## [Activity]
"Horn" is the word to look for; copy each line of the listing where it occurs.

## [Records for the exercise]

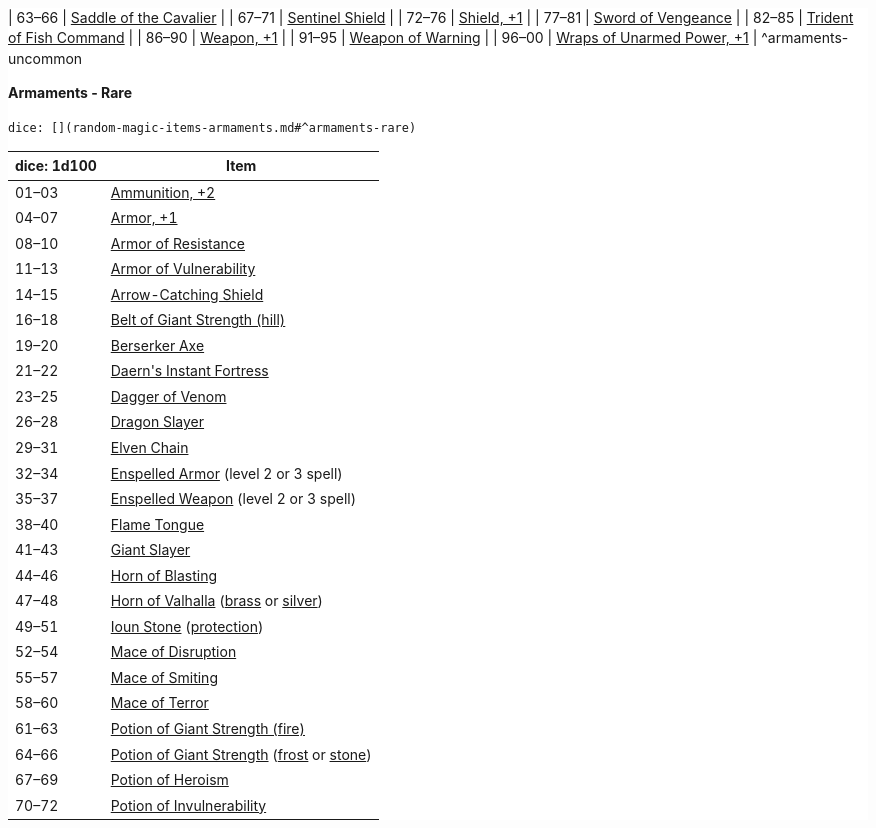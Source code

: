 | 63–66 | [Saddle of the Cavalier](3-Compendium/items/saddle-of-the-cavalier-xdmg.md) |
| 67–71 | [Sentinel Shield](3-Compendium/items/sentinel-shield-xdmg.md) |
| 72–76 | [Shield, +1](3-Compendium/items/1-shield-xdmg.md) |
| 77–81 | [Sword of Vengeance](3-Compendium/items/sword-of-vengeance-xdmg.md) |
| 82–85 | [Trident of Fish Command](3-Compendium/items/trident-of-fish-command-xdmg.md) |
| 86–90 | [Weapon, +1](3-Compendium/items/1-weapon-xdmg.md) |
| 91–95 | [Weapon of Warning](3-Compendium/items/weapon-of-warning-xdmg.md) |
| 96–00 | [Wraps of Unarmed Power, +1](3-Compendium/items/1-wraps-of-unarmed-power-xdmg.md) |
^armaments-uncommon

**Armaments - Rare**

`dice: [](random-magic-items-armaments.md#^armaments-rare)`

| dice: 1d100 | Item |
|-------------|------|
| 01–03 | [Ammunition, +2](3-Compendium/items/2-ammunition-xdmg.md) |
| 04–07 | [Armor, +1](3-Compendium/items/1-armor-xdmg.md) |
| 08–10 | [Armor of Resistance](3-Compendium/items/armor-of-resistance-xdmg.md) |
| 11–13 | [Armor of Vulnerability](3-Compendium/items/armor-of-vulnerability-xdmg.md) |
| 14–15 | [Arrow-Catching Shield](3-Compendium/items/arrow-catching-shield-xdmg.md) |
| 16–18 | [Belt of Giant Strength (hill)](3-Compendium/items/belt-of-hill-giant-strength-xdmg.md) |
| 19–20 | [Berserker Axe](3-Compendium/items/berserker-axe-xdmg.md) |
| 21–22 | [Daern's Instant Fortress](3-Compendium/items/daerns-instant-fortress-xdmg.md) |
| 23–25 | [Dagger of Venom](3-Compendium/items/dagger-of-venom-xdmg.md) |
| 26–28 | [Dragon Slayer](3-Compendium/items/dragon-slayer-xdmg.md) |
| 29–31 | [Elven Chain](3-Compendium/items/elven-chain-xdmg.md) |
| 32–34 | [Enspelled Armor](3-Compendium/items/enspelled-armor-xdmg.md) (level 2 or 3 spell) |
| 35–37 | [Enspelled Weapon](3-Compendium/items/enspelled-weapon-xdmg.md) (level 2 or 3 spell) |
| 38–40 | [Flame Tongue](3-Compendium/items/flame-tongue-xdmg.md) |
| 41–43 | [Giant Slayer](3-Compendium/items/giant-slayer-xdmg.md) |
| 44–46 | [Horn of Blasting](3-Compendium/items/horn-of-blasting-xdmg.md) |
| 47–48 | [Horn of Valhalla](3-Compendium/items/horn-of-valhalla-xdmg.md) ([brass](3-Compendium/items/horn-of-valhalla-brass-xdmg.md) or [silver](3-Compendium/items/horn-of-valhalla-silver-xdmg.md)) |
| 49–51 | [Ioun Stone](3-Compendium/items/ioun-stone-xdmg.md) ([protection](3-Compendium/items/ioun-stone-protection-xdmg.md)) |
| 52–54 | [Mace of Disruption](3-Compendium/items/mace-of-disruption-xdmg.md) |
| 55–57 | [Mace of Smiting](3-Compendium/items/mace-of-smiting-xdmg.md) |
| 58–60 | [Mace of Terror](3-Compendium/items/mace-of-terror-xdmg.md) |
| 61–63 | [Potion of Giant Strength (fire)](3-Compendium/items/potion-of-fire-giant-strength-xdmg.md) |
| 64–66 | [Potion of Giant Strength](3-Compendium/items/potion-of-giant-strength-xdmg.md) ([frost](3-Compendium/items/potion-of-frost-giant-strength-xdmg.md) or [stone](3-Compendium/items/potion-of-stone-giant-strength-xdmg.md)) |
| 67–69 | [Potion of Heroism](3-Compendium/items/potion-of-heroism-xdmg.md) |
| 70–72 | [Potion of Invulnerability](3-Compendium/items/potion-of-invulnerability-xdmg.md) |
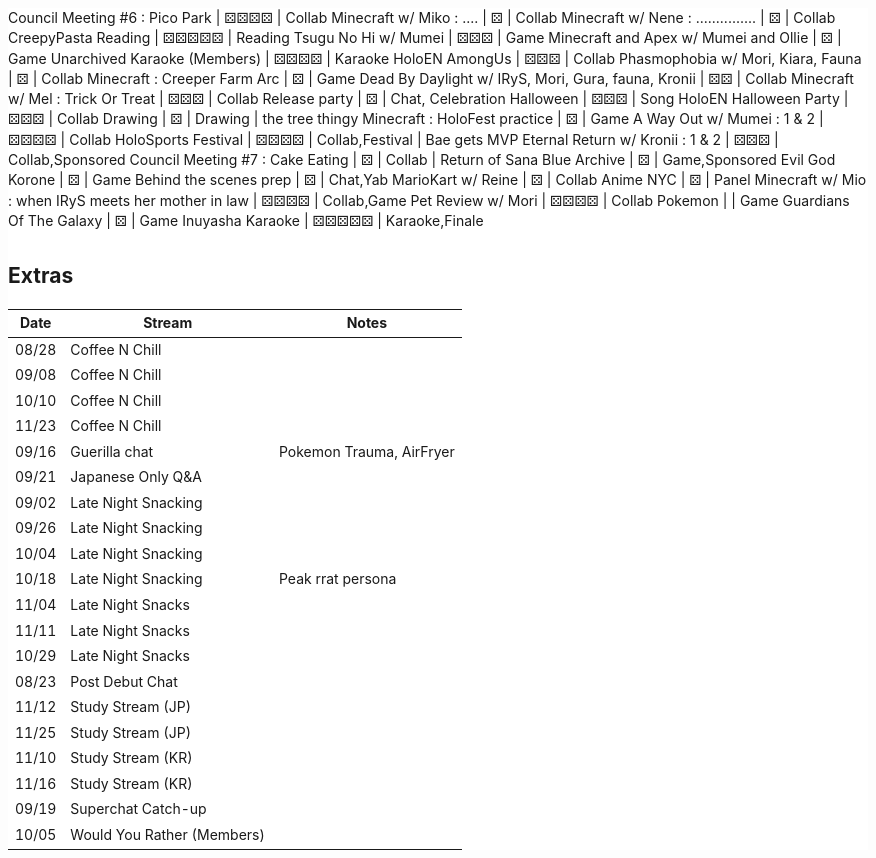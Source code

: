 Council Meeting #6 : Pico Park	|	⚄⚄⚄⚄	|	Collab
Minecraft w/ Miko : ....	|	⚄	|	Collab
Minecraft w/ Nene : ...............	|	⚄	|	Collab
CreepyPasta Reading	|	⚄⚄⚄⚄⚄	|	Reading
Tsugu No Hi w/ Mumei	|	⚄⚄⚄	|	Game
Minecraft and Apex w/ Mumei and Ollie	|	⚄	|	Game
Unarchived Karaoke (Members)	|	⚄⚄⚄⚄	|	Karaoke
HoloEN AmongUs	|	⚄⚄⚄	|	Collab
Phasmophobia w/ Mori, Kiara, Fauna	|	⚄	|	Collab
Minecraft : Creeper Farm Arc	|	⚄	|	Game
Dead By Daylight w/ IRyS, Mori, Gura, fauna, Kronii	|	⚄⚄	|	Collab
Minecraft w/ Mel : Trick Or Treat	|	⚄⚄⚄	|	Collab
Release party	|	⚄	|	Chat, Celebration
Halloween 	|	⚄⚄⚄	|	Song
HoloEN Halloween Party	|	⚄⚄⚄	|	Collab
Drawing	|	⚄	|	Drawing | the tree thingy
Minecraft : HoloFest practice	|	⚄	|	Game
A Way Out w/ Mumei : 1 & 2	|	⚄⚄⚄⚄	|	Collab
HoloSports Festival	|	⚄⚄⚄⚄	|	Collab,Festival | Bae gets MVP
Eternal Return w/ Kronii : 1 & 2	|	⚄⚄⚄	|	Collab,Sponsored
Council Meeting #7 : Cake Eating	|	⚄	|	Collab | Return of Sana
Blue Archive	|	⚄	|	Game,Sponsored
Evil God Korone	|	⚄	|	Game
Behind the scenes prep	|	⚄	|	Chat,Yab
MarioKart w/ Reine	|	⚄	|	Collab
Anime NYC	|	⚄	|	Panel
Minecraft w/ Mio : when IRyS meets her mother in law	|	⚄⚄⚄⚄	|	Collab,Game
Pet Review w/ Mori	|	⚄⚄⚄⚄	|	Collab
Pokemon	|		|	Game
Guardians Of The Galaxy	|	⚄	|	Game
Inuyasha Karaoke	|	⚄⚄⚄⚄⚄	|	Karaoke,Finale

Extras
---------
Date | Stream | Notes
----- | -------- | ------
08/28	|	Coffee N Chill	|	
09/08	|	Coffee N Chill	|	
10/10	|	Coffee N Chill	|	
11/23	|	Coffee N Chill	|	
09/16	|	Guerilla chat	|	Pokemon Trauma, AirFryer
09/21	|	Japanese Only Q&A	|	
09/02	|	Late Night Snacking	|	
09/26	|	Late Night Snacking	|	
10/04	|	Late Night Snacking	|	
10/18	|	Late Night Snacking	|	Peak rrat persona
11/04	|	Late Night Snacks	|	
11/11	|	Late Night Snacks	|	
10/29	|	Late Night Snacks 	|	
08/23	|	Post Debut Chat	|	
11/12	|	Study Stream (JP)	|	
11/25	|	Study Stream (JP)	|	
11/10	|	Study Stream (KR)	|	
11/16	|	Study Stream (KR)	|	
09/19	|	Superchat Catch-up	|	
10/05	|	Would You Rather (Members)	|
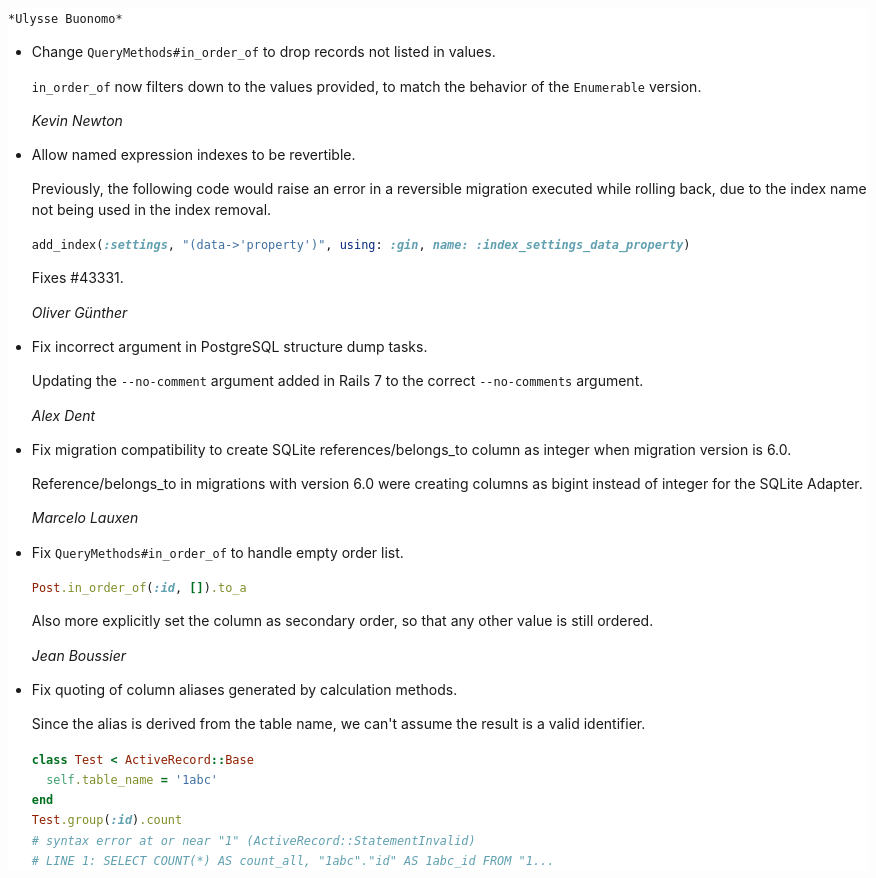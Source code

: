     *Ulysse Buonomo*

*   Change `QueryMethods#in_order_of` to drop records not listed in values.

    `in_order_of` now filters down to the values provided, to match the behavior of the `Enumerable` version.

    *Kevin Newton*

*   Allow named expression indexes to be revertible.

    Previously, the following code would raise an error in a reversible migration executed while rolling back, due to the index name not being used in the index removal.

    ```ruby
    add_index(:settings, "(data->'property')", using: :gin, name: :index_settings_data_property)
    ```

    Fixes #43331.

    *Oliver Günther*

*   Fix incorrect argument in PostgreSQL structure dump tasks.

    Updating the `--no-comment` argument added in Rails 7 to the correct `--no-comments` argument.

    *Alex Dent*

*   Fix migration compatibility to create SQLite references/belongs_to column as integer when migration version is 6.0.

    Reference/belongs_to in migrations with version 6.0 were creating columns as
    bigint instead of integer for the SQLite Adapter.

    *Marcelo Lauxen*

*   Fix `QueryMethods#in_order_of` to handle empty order list.

    ```ruby
    Post.in_order_of(:id, []).to_a
    ```

    Also more explicitly set the column as secondary order, so that any other
    value is still ordered.

    *Jean Boussier*

*   Fix quoting of column aliases generated by calculation methods.

    Since the alias is derived from the table name, we can't assume the result
    is a valid identifier.

    ```ruby
    class Test < ActiveRecord::Base
      self.table_name = '1abc'
    end
    Test.group(:id).count
    # syntax error at or near "1" (ActiveRecord::StatementInvalid)
    # LINE 1: SELECT COUNT(*) AS count_all, "1abc"."id" AS 1abc_id FROM "1...
    ```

## [Answer for the task]
| 44–46 | [Horn of Blasting](3-Compendium/items/horn-of-blasting-xdmg.md) |
| 47–48 | [Horn of Valhalla](3-Compendium/items/horn-of-valhalla-xdmg.md) ([brass](3-Compendium/items/horn-of-valhalla-brass-xdmg.md) or [silver](3-Compendium/items/horn-of-valhalla-silver-xdmg.md)) |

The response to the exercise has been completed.